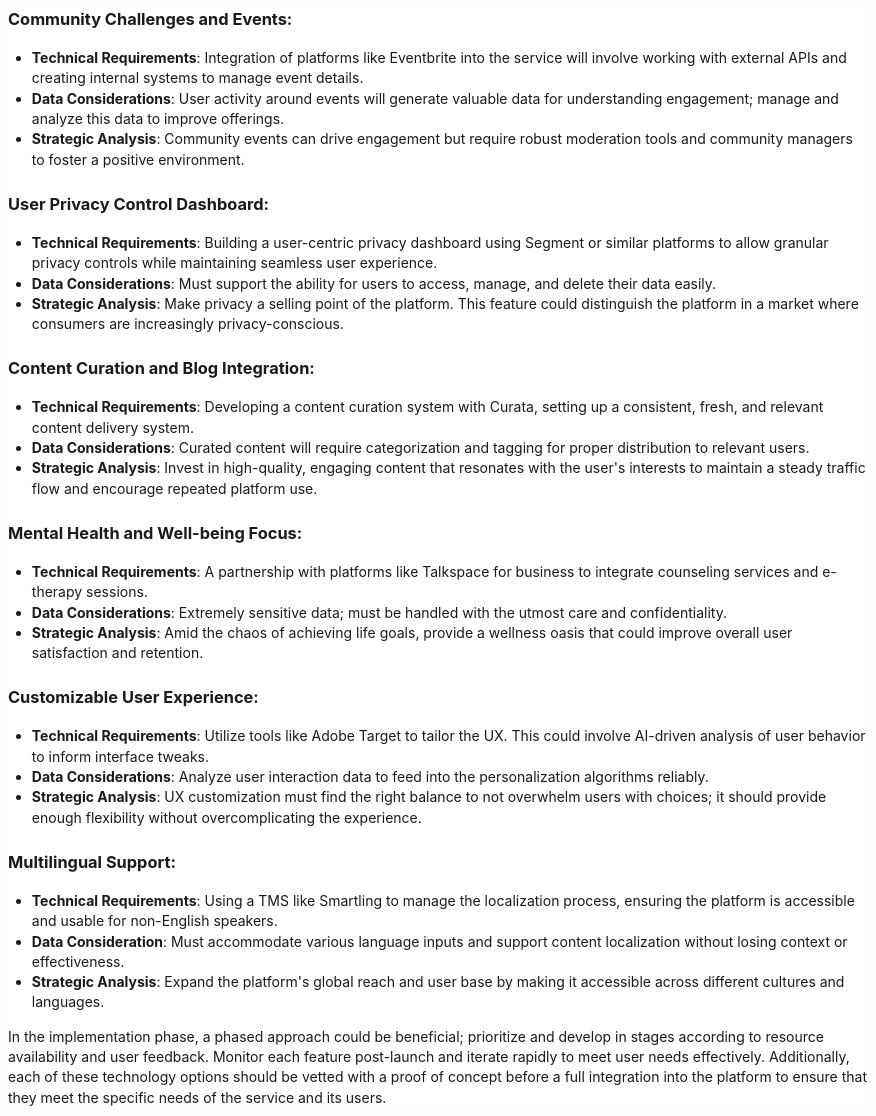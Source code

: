 ### Community Challenges and Events:
- **Technical Requirements**: Integration of platforms like Eventbrite into the service will involve working with external APIs and creating internal systems to manage event details.
- **Data Considerations**: User activity around events will generate valuable data for understanding engagement; manage and analyze this data to improve offerings.
- **Strategic Analysis**: Community events can drive engagement but require robust moderation tools and community managers to foster a positive environment.

### User Privacy Control Dashboard:
- **Technical Requirements**: Building a user-centric privacy dashboard using Segment or similar platforms to allow granular privacy controls while maintaining seamless user experience.
- **Data Considerations**: Must support the ability for users to access, manage, and delete their data easily.
- **Strategic Analysis**: Make privacy a selling point of the platform. This feature could distinguish the platform in a market where consumers are increasingly privacy-conscious.

### Content Curation and Blog Integration:
- **Technical Requirements**: Developing a content curation system with Curata, setting up a consistent, fresh, and relevant content delivery system.
- **Data Considerations**: Curated content will require categorization and tagging for proper distribution to relevant users.
- **Strategic Analysis**: Invest in high-quality, engaging content that resonates with the user's interests to maintain a steady traffic flow and encourage repeated platform use.

### Mental Health and Well-being Focus:
- **Technical Requirements**: A partnership with platforms like Talkspace for business to integrate counseling services and e-therapy sessions.
- **Data Considerations**: Extremely sensitive data; must be handled with the utmost care and confidentiality.
- **Strategic Analysis**: Amid the chaos of achieving life goals, provide a wellness oasis that could improve overall user satisfaction and retention.

### Customizable User Experience:
- **Technical Requirements**: Utilize tools like Adobe Target to tailor the UX. This could involve AI-driven analysis of user behavior to inform interface tweaks.
- **Data Considerations**: Analyze user interaction data to feed into the personalization algorithms reliably.
- **Strategic Analysis**: UX customization must find the right balance to not overwhelm users with choices; it should provide enough flexibility without overcomplicating the experience.

### Multilingual Support:
- **Technical Requirements**: Using a TMS like Smartling to manage the localization process, ensuring the platform is accessible and usable for non-English speakers.
- **Data Consideration**: Must accommodate various language inputs and support content localization without losing context or effectiveness.
- **Strategic Analysis**: Expand the platform's global reach and user base by making it accessible across different cultures and languages.

In the implementation phase, a phased approach could be beneficial; prioritize and develop in stages according to resource availability and user feedback. Monitor each feature post-launch and iterate rapidly to meet user needs effectively. Additionally, each of these technology options should be vetted with a proof of concept before a full integration into the platform to ensure that they meet the specific needs of the service and its users.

----

• Action item
Spot every line in the entries that includes the word "accessible", and copy each one out.

• Task response
- **Technical Requirements**: Using a TMS like Smartling to manage the localization process, ensuring the platform is accessible and usable for non-English speakers.
- **Strategic Analysis**: Expand the platform's global reach and user base by making it accessible across different cultures and languages.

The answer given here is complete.